Bei der Out-of-Band-Virtualisierung tritt die Gefahr eines Flaschenhalses nicht auf, weil hier Kontrolldaten und Anwendungsdaten getrennte Wege gehen. Dies lässt sich erreichen, indem die Virtualisierungsschicht ausserhalb des Datenpfades installiert wird. Die Verbindung zwischen Servern und Speicher ist so ausschliesslich für die Nutzdaten reserviert. Für die Kontrolldaten ist die Virtualisierungsschicht über einen separaten Pfad mit Servern und Speichermedien verbunden. Auch hier ist die Virtualisierungsschicht zweigeteilt. Ein Teil kümmert sich um die Darstellung der Festplatten als logische Volumes, der andere Teil kommuniziert mit den Servern.
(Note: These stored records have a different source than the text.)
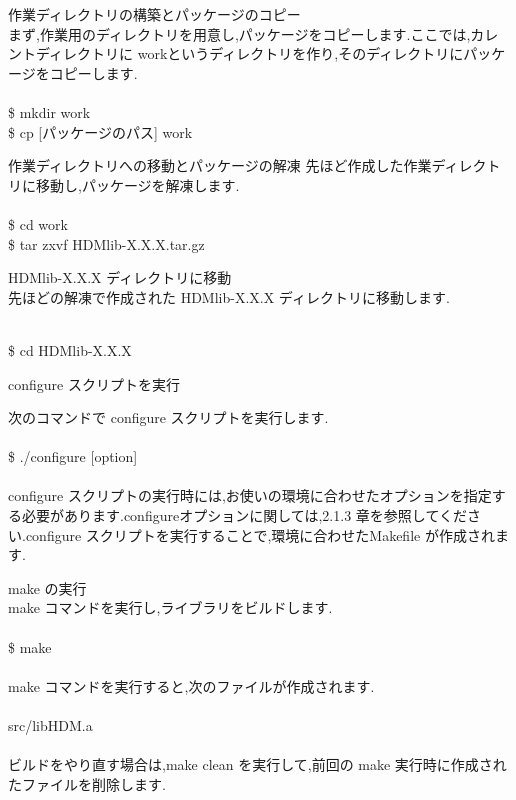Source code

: \documentclass[twoside]{jbook}
\begin{document}
\begin{enumerate}
\item 作業ディレクトリの構築とパッケージのコピー\\
まず,作業用のディレクトリを用意し,パッケージをコピーします.ここでは,カレントディレクトリに workというディレクトリを作り,そのディレクトリにパッケージをコピーします.\\\\
{\sf
\$ mkdir work \\
\$ cp [パッケージのパス] work \\
}
\item 作業ディレクトリへの移動とパッケージの解凍
先ほど作成した作業ディレクトリに移動し,パッケージを解凍します.\\\\
{\sf
\$ cd work \\
\$ tar zxvf HDMlib-X.X.X.tar.gz \\
}
\item HDMlib-X.X.X ディレクトリに移動\\
先ほどの解凍で作成された HDMlib-X.X.X ディレクトリに移動します.\\\\
{\sf
\$ cd HDMlib-X.X.X \\
\item configure スクリプトを実行 \\
}
次のコマンドで configure スクリプトを実行します.\\\\
{\sf
\$ ./configure [option] \\\\
}
configure スクリプトの実行時には,お使いの環境に合わせたオプションを指定する必要があります.configureオプションに関しては,2.1.3 章を参照してください.configure スクリプトを実行することで,環境に合わせたMakefile が作成されます.\\
\item make の実行\\
make コマンドを実行し,ライブラリをビルドします.\\\\
{\sf
\$ make\\\\
}
make コマンドを実行すると,次のファイルが作成されます.\\\\
{\sf
src/libHDM.a\\\\
}
ビルドをやり直す場合は,make clean を実行して,前回の make 実行時に作成されたファイルを削除します.\\\\

\end{enumerate}
\end{document}
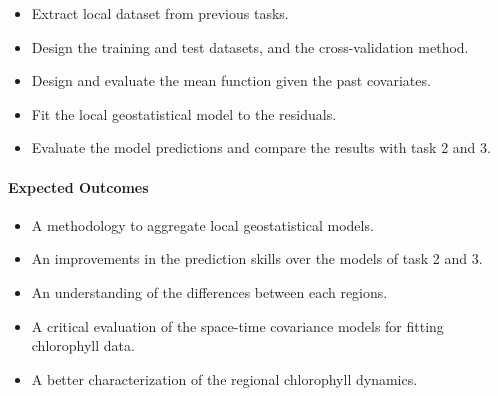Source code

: \begin{itemize}
  \item Extract local dataset from previous tasks.
  \item Design the training and test datasets, and the cross-validation method.
  \item Design and evaluate the mean function given the past covariates.
  \item Fit the local geostatistical model to the residuals.
  \item Evaluate the model predictions and compare the results with task 2 and 3.
\end{itemize}

\paragraph{Expected Outcomes}

\begin{itemize}
\item A methodology to aggregate local geostatistical models.
\item An improvements in the prediction skills over the models of task 2 and 3.
\item An understanding of the differences between each regions.
\item A critical evaluation of the space-time covariance models for fitting chlorophyll data.
\item A better characterization of the regional chlorophyll dynamics.
\end{itemize}
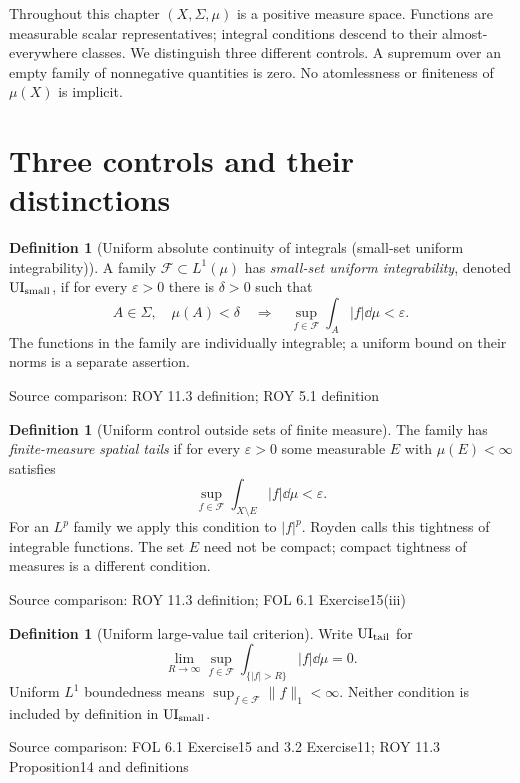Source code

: \documentclass[11pt,oneside,openany]{book}
\theoremstyle{definition}
\newtheorem{definition}[theorem]{Definition}
\theoremstyle{remark}
\newcommand{\eps}{\varepsilon}\newcommand{\ee}{\varepsilon}
\newcommand{\family}[1]{}
\newcommand{\source}[1]{\par\begingroup\small\sffamily\color{black!65}Source comparison: #1\par\endgroup}
\begin{document}
Throughout this chapter $(X,\Sigma,\mu)$ is a positive measure space. Functions are measurable scalar representatives; integral conditions descend to their almost-everywhere classes. We distinguish three different controls. A supremum over an empty family of nonnegative quantities is zero. No atomlessness or finiteness of $\mu(X)$ is implicit.

\section{Three controls and their distinctions}

\begin{definition}[Uniform absolute continuity of integrals (small-set uniform integrability)]\family{D11.17.uniform_absolute_continuity}\label{d11:17:uniform-absolute-continuity}
A family $\mathcal F\subset L^1(\mu)$ has \emph{small-set uniform integrability}, denoted $\mathrm{UI}_{\rm small}$, if for every $\eps>0$ there is $\delta>0$ such that
\[ A\in\Sigma,\quad \mu(A)<\delta\quad\Longrightarrow\quad
 \sup_{f\in\mathcal F}\int_A|f|\dd\mu<\eps.\]
The functions in the family are individually integrable; a uniform bound on their norms is a separate assertion.
\end{definition}
\source{ROY 11.3 definition; ROY 5.1 definition}

\begin{definition}[Uniform control outside sets of finite measure]\family{D11.17.finite_measure_tails}\label{d11:17:finite-measure-tails}
The family has \emph{finite-measure spatial tails} if for every $\eps>0$ some measurable $E$ with $\mu(E)<\infty$ satisfies
\[\sup_{f\in\mathcal F}\int_{X\setminus E}|f|\dd\mu<\eps.\]
For an $L^p$ family we apply this condition to $|f|^p$. Royden calls this tightness of integrable functions. The set $E$ need not be compact; compact tightness of measures is a different condition.
\end{definition}
\source{ROY 11.3 definition; FOL 6.1 Exercise15(iii)}

\begin{definition}[Uniform large-value tail criterion]\family{D11.17.amplitude_tails}\label{d11:17:amplitude-tails}
Write $\mathrm{UI}_{\rm tail}$ for
\[\lim_{R\to\infty}\sup_{f\in\mathcal F}\int_{\{|f|>R\}}|f|\dd\mu=0.\]
Uniform $L^1$ boundedness means $\sup_{f\in\mathcal F}\|f\|_1<\infty$. Neither condition is included by definition in $\mathrm{UI}_{\rm small}$.
\end{definition}
\source{FOL 6.1 Exercise15 and 3.2 Exercise11; ROY 11.3 Proposition14 and definitions}
\end{document}
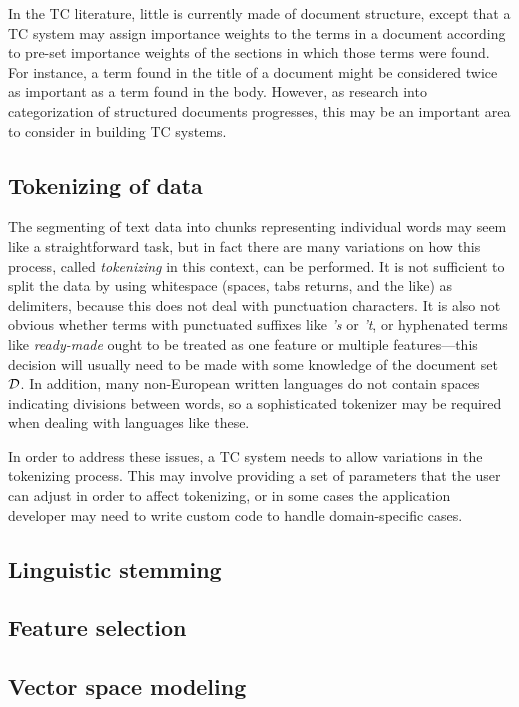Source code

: In the TC literature, little is currently made of document structure,
except that a TC system may assign importance weights to the terms in
a document according to pre-set importance weights of the sections in
which those terms were found.  For instance, a term found in the title
of a document might be considered twice as important as a term found
in the body.  However, as research into categorization of structured
documents progresses, this may be an important area to consider in
building TC systems.

\subsection{Tokenizing of data}

The segmenting of text data into chunks representing individual words
may seem like a straightforward task, but in fact there are many
variations on how this process, called \emph{tokenizing} in this
context, can be performed.\cite[p. XXX]{manning:99} It is not
sufficient to split the data by using whitespace (spaces, tabs
returns, and the like) as delimiters, because this does not deal with
punctuation characters.  It is also not obvious whether terms with
punctuated suffixes like \emph{'s} or \emph{'t}, or hyphenated terms
like \emph{ready-made} ought to be treated as one feature or multiple
features---this decision will usually need to be made with some
knowledge of the document set $\mathcal{D}$.  In addition, many non-European
written languages do not contain spaces indicating divisions between
words, so a sophisticated tokenizer may be required when dealing with
languages like these.

In order to address these issues, a TC system needs to allow
variations in the tokenizing process.  This may involve providing a
set of parameters that the user can adjust in order to affect
tokenizing, or in some cases the application developer may need to
write custom code to handle domain-specific cases.

\subsection{Linguistic stemming}



\subsection{Feature selection}

\subsection{Vector space modeling}

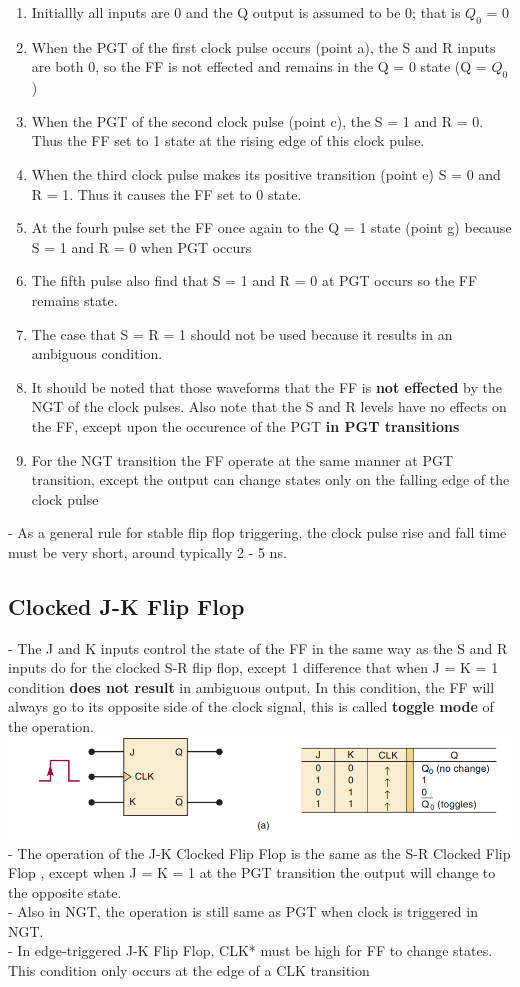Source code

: \documentclass[12pt]{article}
\begin{document}
\begin{enumerate}
	\item Initiallly all inputs are 0 and the Q output is assumed to be 0; that is $Q_0$ = 0
	\item When the PGT of the first clock pulse occurs (point a), the S and R inputs are both 0, so the FF is not effected and remains in the Q = 0 state (Q = $Q_0$)
	\item When the PGT of the second clock pulse (point c), the S = 1 and R = 0. Thus the FF set to 1 state at the rising edge of this clock pulse.
	\item When the third clock pulse makes its positive transition (point e) S = 0 and R = 1. Thus it causes the FF set to 0 state.
	\item At the fourh pulse set the FF once again to the Q = 1 state (point g) because S = 1 and R = 0 when PGT occurs
	\item The fifth pulse also find that S = 1 and R = 0 at PGT occurs so the FF remains state.
	\item The case that S = R = 1 should not be used because it results in an ambiguous condition.
	\item It should be noted that those waveforms that the FF is \textbf{not effected} by the NGT of the clock pulses. Also note that the S and R levels have no effects on the FF, except upon the occurence of the PGT \textbf{in PGT transitions}
	\item For the NGT transition the FF operate at the same manner at PGT transition, except the output can change states only on the falling edge of the clock pulse
\end{enumerate}
- As a general rule for stable flip flop triggering, the clock pulse rise and fall time must be very short, around typically 2 - 5 ns. \\
\subsection{Clocked J-K Flip Flop}
- The J and K inputs control the state of the FF in the same way as the S and R inputs do for the clocked S-R flip flop, except 1 difference that when J = K = 1 condition \textbf{does not result} in ambiguous output. In this condition, the FF will always go to its opposite side of the clock signal, this is called \textbf{toggle mode} of the operation.\\
\includegraphics[scale = 0.6]{hinh11}
\bigbreak
- The operation of the J-K Clocked Flip Flop is the same as the S-R Clocked Flip Flop , except when J = K = 1 at the PGT transition the output will change to the opposite state. \\
- Also in NGT, the operation is still same as PGT when clock is triggered in NGT.\\
- In edge-triggered J-K Flip Flop, CLK* must be high for FF to change states. This condition only occurs at the edge of a CLK transition
\end{document}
Sollte hier die Virtualisierungsschicht ausfallen, fällt nicht gleich das ganze Speichernetz aus. Es ist noch funktionsfähig, allerdings lassen sich unter Umständen die Anwendungsdaten nicht mehr den einzelnen Speichern zuordnen oder sie lassen sich auf den Speichern nicht mehr abrufen. Auch hier empfiehlt es sich, die Virtualisierungskomponenten hochverfügbar auszulegen.


Speichervirtualisierung in der Praxis

Speichervirtualisierung bietet viele Möglichkeiten, die Datenmengen und die dazu nötigen Komponenten in den Griff zu bekommen. Gerade die Netzwerk-basierten Varianten In-Band und Out-of-Band haben grosses Potential, weil die Interoperabilitätsprobleme der Server- und Speicher-basierten Virtualisierung dabei nicht auftreten. Durch Virtualisierung lassen sich Speichermedien besser auslasten und zentraler verwalten. Und auch wenn Virtualisierung erst einmal Geld und Planungszeit kostet, schont sie langfristig die Nerven der Systemverantwortlichen und senkt die Gesamtbetriebskosten.


Allerdings sieht es momentan nicht so aus, als würde sich Speichervirtualisierug in den Unternehmen auf breiter Basis durchsetzen. Speichervirtualisierung ist zwar ein ziemlicher Hype und wurde zum Beispiel von «CIO Insight» zur «Number 1 Emerging Technology for 2008» erkoren, doch in den Rechenzentren und IT-Abteilungen ist davon bisher eher wenig zu sehen. Onstor, ein amerikanisches Unternehmen, das Software und Hardware für Speichertechnik herstellt, befragte in einer Studie 650 Unternehmensvertreter aus den USA und aus Europa. Zwar begreifen die Befragten die Vorteile einer Virtualisierung wie zum Beispiel bessere Skalierbarkeit, Hochverfügbarkeit oder Flexibilität – doch die wenigsten setzen diese Vorteile in die Tat um. Laut Onstor arbeiten nur 27 Prozent der befragten europäischen Unternehmen bereits mit virtualisiertem Speicher. Andererseits glauben 40 Prozent der befragten Europäer, dass ihre aktuelle Speicherlösung nur noch zwei Jahre skalierbar bleibt, falls das Datenvolumen so weiterwächst wie bisher.



Für 60 Prozent der befragten Europäer ist die einfache Verwaltung ausschlaggebend bei der Wahl einer Virtualisierungstechnik, und 48 Prozent glauben, dass sich mit der richtigen Virtualisierung zwischen 20 und 40 Prozent der Kosten einsparen lassen. Das Fazit: Zwar glaubt ein odentlicher Anteil der Umfrageteilnehmer im Prinzip an die Vorteile der Speichervirtualisierung, aber nur wenige setzen die Technik tatsächlich ein. Die Entscheider gehen eher vorsichtig an das Thema heran. Daran ist wohl auch die Tatsache schuld, dass die Speichervirtualisierung direkt das Allerheiligste umkrempelt: die Daten und ihre Aufbewahrungsorte. Die Ergebnisse der Umfrage von Onstor, aber auch andere aktuelle Studien zeigen, dass Speichervirtualisierung im Moment noch im Hype-Stadium steht. Es bleibt abzuwarten, wann und ob sich das ändert.